We shouldn’t be surprised by disruptive curves, but we always are.
So, I mentioned the disruptive force of the computer, Internet, and smart phone. How about something older – the horse and buggy? Disruptions are not new. In 1900 some unknown photographer shot a photo of the Easter Parade on 5th Avenue in New York (Figure 2.4 below). There were tens of thousands of pedestrians filling the sidewalks and there were thousands of horse-drawn carriages choaking the Avenue . . . with only one automobile on the crowded street. Compared to the carriages with their teams of horses, the one relatively tiny auto was almost impossible to spot.
For around 7000 thousand years, the horse had been the engine of choice for our labor and personal transportation. A person might have three or four horses for doing different things (e.g., plowing with a work horse, pulling a surrey with a pony, a carriage with a team of trotters or a wagon with draft horses).
There were whole industries surrounding the horse. They had to be fed, and in the city someone was designated to clean up after them. At home there was a carriage house and a tack room full of harnesses, carriages, and horse-related hardware, and factories that manufactured all of that stuff.
Figure 2.4: 1900 Easter Parade on 5th Avenue in New York, with hundreds of carriages and one car parading up and down the street . . . where is the car? (United States National Archive)
In 1913 there was another photo of the 5th Avenue Easter parade from approximately the same place.
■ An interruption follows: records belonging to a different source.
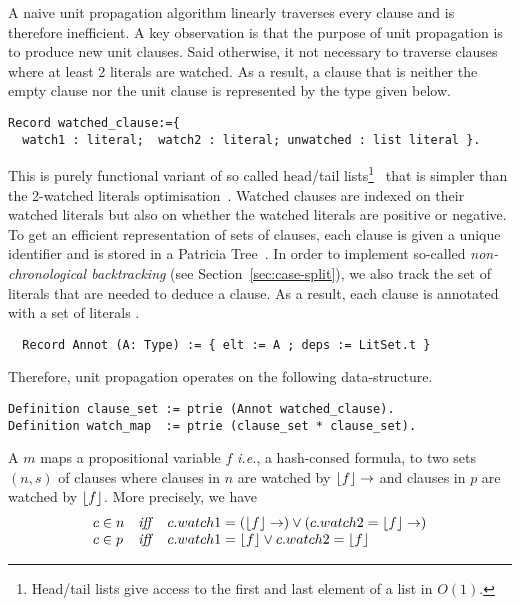 \documentclass[utf8,a4paper,UKenglish,cleveref, autoref, thm-restate]{lipics-v2021}
\begin{document}
A naive unit propagation algorithm linearly traverses every clause and is therefore inefficient.
%
A key observation is that the purpose of unit propagation is to
produce new unit clauses. Said otherwise, it not necessary to traverse
clauses where at least 2 literals are watched.
%
As a result, a clause that is neither the empty clause nor the unit clause is
represented by the type  given below.
\begin{verbatim}
Record watched_clause:={
  watch1 : literal;  watch2 : literal; unwatched : list literal }.
\end{verbatim}
This is purely functional variant  of so called head/tail
lists\footnote{Head/tail lists give access to the first and last element of a list in $O(1)$.}~\cite{Zhang96anefficient,ZhangS00} that is simpler than the
2-watched literals optimisation~\cite{MoskewiczMZZM01}.
%
Watched clauses are indexed on their watched literals but also on whether the watched literals are positive or negative.
%
To get an efficient representation of sets of clauses, each clause is
given a unique identifier and is stored in a Patricia
Tree~\cite{Okasaki98fastmergeable}.
%
In order to implement so-called \emph{non-chronological backtracking} (see Section~\ref{sec:case-split}),
we also track the set of literals that are needed to deduce a clause. As a
result, each clause is annotated  with a set of literals .
\begin{verbatim}
  Record Annot (A: Type) := { elt := A ; deps := LitSet.t }
\end{verbatim}
Therefore, unit propagation
operates on the following  data-structure.
\begin{verbatim}
Definition clause_set := ptrie (Annot watched_clause).
Definition watch_map  := ptrie (clause_set * clause_set).
\end{verbatim}
A  $m$ maps a propositional variable $f$ \emph{i.e.},
a hash-consed formula, to two sets $(n,s)$ of clauses where clauses in $n$ are watched by $\lfloor f \rfloor \to$ and clauses in $p$ 
are watched  by $\lfloor f \rfloor$. More precisely, we have
\[
  \begin{array}{lcl}
    c \in n &\mathit{ iff }& c.watch1=(\lfloor  f \rfloor \to) \lor (c.watch2=\lfloor f \rfloor \to) \\
    c \in p &\mathit{ iff }& c.watch1=\lfloor f \rfloor \lor c.watch2=\lfloor f \rfloor \\
  \end{array}
\]
\end{document}
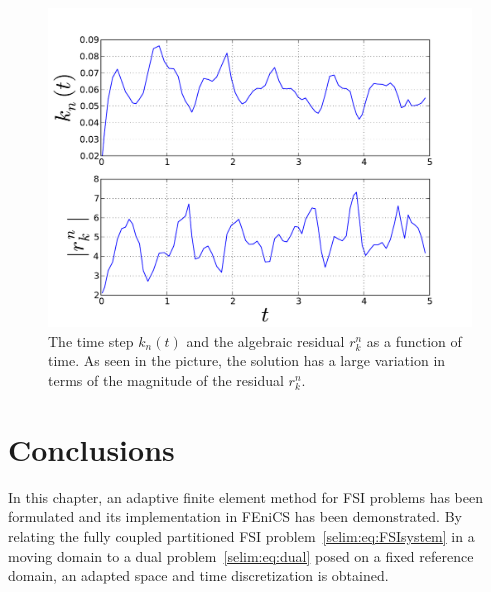 \begin{figure}
\label{selim:fig:cavity_timestep}
\caption{The time step $k_n(t)$ and the algebraic residual $r_k^n$ as
  a function of time. As seen in the picture, the solution has a large
  variation in terms of the magnitude of the residual $r_k^n$.}
\includegraphics[width=1.0\textwidth]{chapters/selim/pdf/plot.pdf}
\end{figure}

\section{Conclusions}
In this chapter, an adaptive finite element method for FSI problems
has been formulated and its implementation in FEniCS has been
demonstrated. By relating the fully coupled partitioned FSI
problem~\eqref{selim:eq:FSIsystem} in a moving domain to a dual
problem~\eqref{selim:eq:dual} posed on a fixed reference domain, an
adapted space and time discretization is obtained.




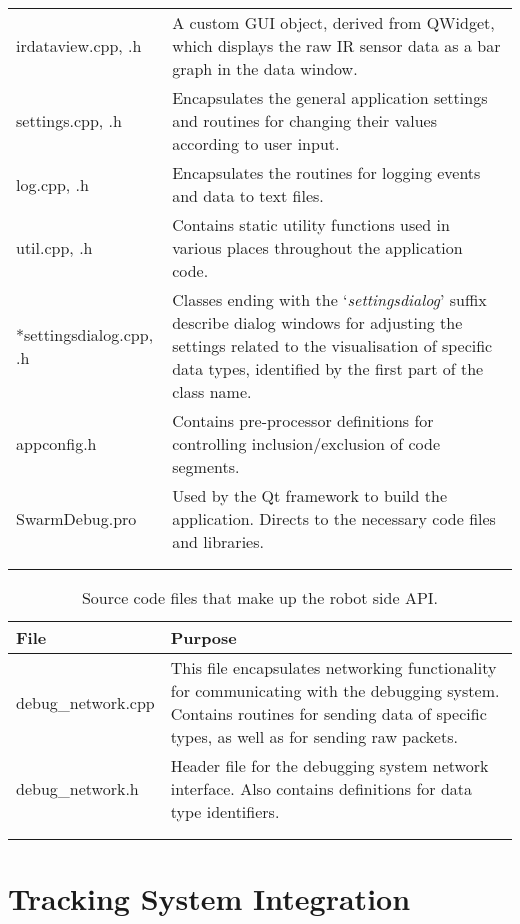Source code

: \begin{longtable}{ l p{10cm} }
 irdataview.cpp, .h & A custom GUI object, derived from QWidget, which displays the raw IR sensor data as a bar graph in the data window.\\
 settings.cpp, .h & Encapsulates the general application settings and routines for changing their values according to user input.\\
 log.cpp, .h & Encapsulates the routines for logging events and data to text files.\\
 util.cpp, .h & Contains static utility functions used in various places throughout the application code.\\
 *settingsdialog.cpp, .h & Classes ending with the `\textit{settingsdialog}' suffix describe dialog windows for adjusting the settings related to the visualisation of specific data types, identified by the first part of the class name.\\
 appconfig.h & Contains pre-processor definitions for controlling inclusion/exclusion of code segments.\\
 SwarmDebug.pro & Used by the Qt framework to build the application. Directs to the necessary code files and libraries.\\
 \bottomrule\\
	
 \label{tab:CodeFiles}
\end{longtable}

\begin{longtable}{ l p{10cm} }
\caption[Robot-side Code Files]{Source code files that make up the robot side API.}\\
 File & Purpose\\
 \hline
 debug\_network.cpp & This file encapsulates networking functionality for communicating with the debugging system. Contains routines for sending data of specific types, as well as for sending raw packets.\\
 debug\_network.h & Header file for the debugging system network interface. Also contains definitions for data type identifiers.\\
 \bottomrule\\
	
 \label{tab:RobotCodeFiles}
\end{longtable}


\section{Tracking System Integration} \label{TrackingSystemIntegration}


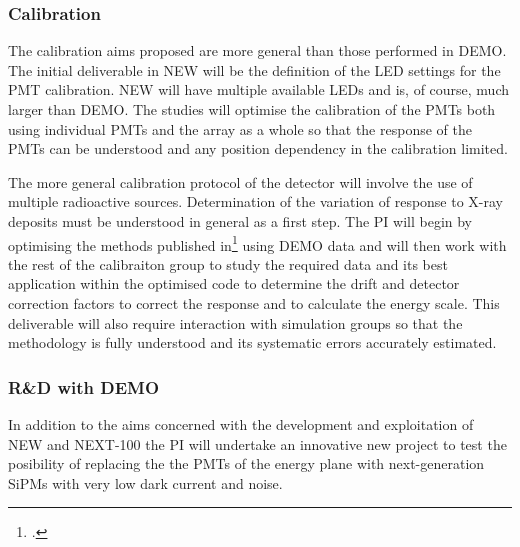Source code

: \documentclass[a4paper,11pt,oneside]{article}
\begin{document}
\subsubsection*{Calibration}
The calibration aims proposed are more general than those performed in
DEMO. The initial deliverable in NEW will be the definition of the LED
settings for the PMT calibration. NEW will have multiple available
LEDs and is, of course, much larger than DEMO. The studies will
optimise the calibration of the PMTs both using individual PMTs and
the array as a whole so that the response of the PMTs can be
understood and any position dependency in the calibration limited.

The more general calibration protocol of the detector will involve the
use of multiple radioactive sources. Determination of the variation of
response to X-ray deposits must be understood in general as a first
step. The PI will begin by optimising the methods published
in\footcite{Lorca:2014sra} using DEMO data and will then work with the rest of the
calibraiton group to study the required data and its best application
within the optimised code to determine the drift and detector
correction factors to correct the response and to calculate the energy
scale. This deliverable will also require interaction with simulation
groups so that the methodology is fully understood and its systematic
errors accurately estimated.

\subsubsection*{R\&D with DEMO}
In addition to the aims concerned with the development and
exploitation of NEW and NEXT-100 the PI will undertake an innovative
new project to test the posibility of replacing the the PMTs of the
energy plane with next-generation SiPMs with very low dark current and
noise.
\end{document}
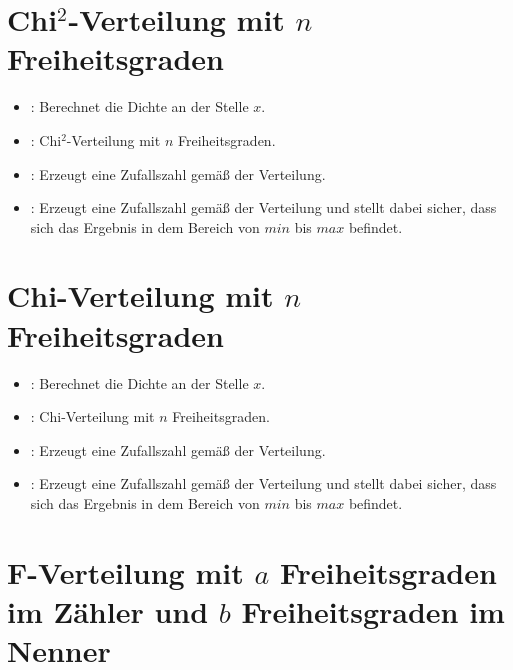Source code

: \section{\texorpdfstring{Chi$^2$}{Chi2}-Verteilung mit \texorpdfstring{$n$}{n} Freiheitsgraden}

\begin{itemize}

\item
{}:
Berechnet die Dichte an der Stelle $x$.

\item
{}:
Chi$^2$-Verteilung mit $n$ Freiheitsgraden.

\item
{}:
Erzeugt eine Zufallszahl gemäß der Verteilung.

\item
{}:
Erzeugt eine Zufallszahl gemäß der Verteilung und stellt dabei sicher, dass sich das Ergebnis in dem Bereich von $min$ bis $max$ befindet.

\end{itemize}



\section{Chi-Verteilung mit \texorpdfstring{$n$}{n} Freiheitsgraden}

\begin{itemize}

\item
{}:
Berechnet die Dichte an der Stelle $x$.

\item
{}:
Chi-Verteilung mit $n$ Freiheitsgraden.

\item
{}:
Erzeugt eine Zufallszahl gemäß der Verteilung.

\item
{}:
Erzeugt eine Zufallszahl gemäß der Verteilung und stellt dabei sicher, dass sich das Ergebnis in dem Bereich von $min$ bis $max$ befindet.

\end{itemize}



\section{F-Verteilung mit \texorpdfstring{$a$}{a} Freiheitsgraden im Zähler und \texorpdfstring{$b$}{b} Freiheitsgraden im Nenner}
In this photo it is difficult to pick out the only carriage on the street. In a period of 13 years, the city went from almost entirely horses to entirely automobiles, but there’s more. Moving from horses demanded the old horse and carriage-based infrastructure be abandoned and new infrastructures be embraced, including service stations, garages, vulcanized rubber tires, roadside restaurants, and motels, and, of course, paved roads, all creating more disruptive S curves like the ones in the figures above.
Figure 2.5: 1913 Easter Parade on 5th Avenue, with thousands of automobiles and a single horse-drawn carriage -- 13 years from one state of being to the other. (United States National Archive)
So, we are in the midst of multiple disruptive changes.
Because so many people are working on the problems, we see new tools emerge almost daily. In 20 years, we will be living in a new reality. It might be one in a sad future (we might not make the cut), but there is a good chance we will be in an amazing and wonderful place where all the energy we use has a less-than-zero carbon footprint and is virtually free. The rest of this book explores how this can happen.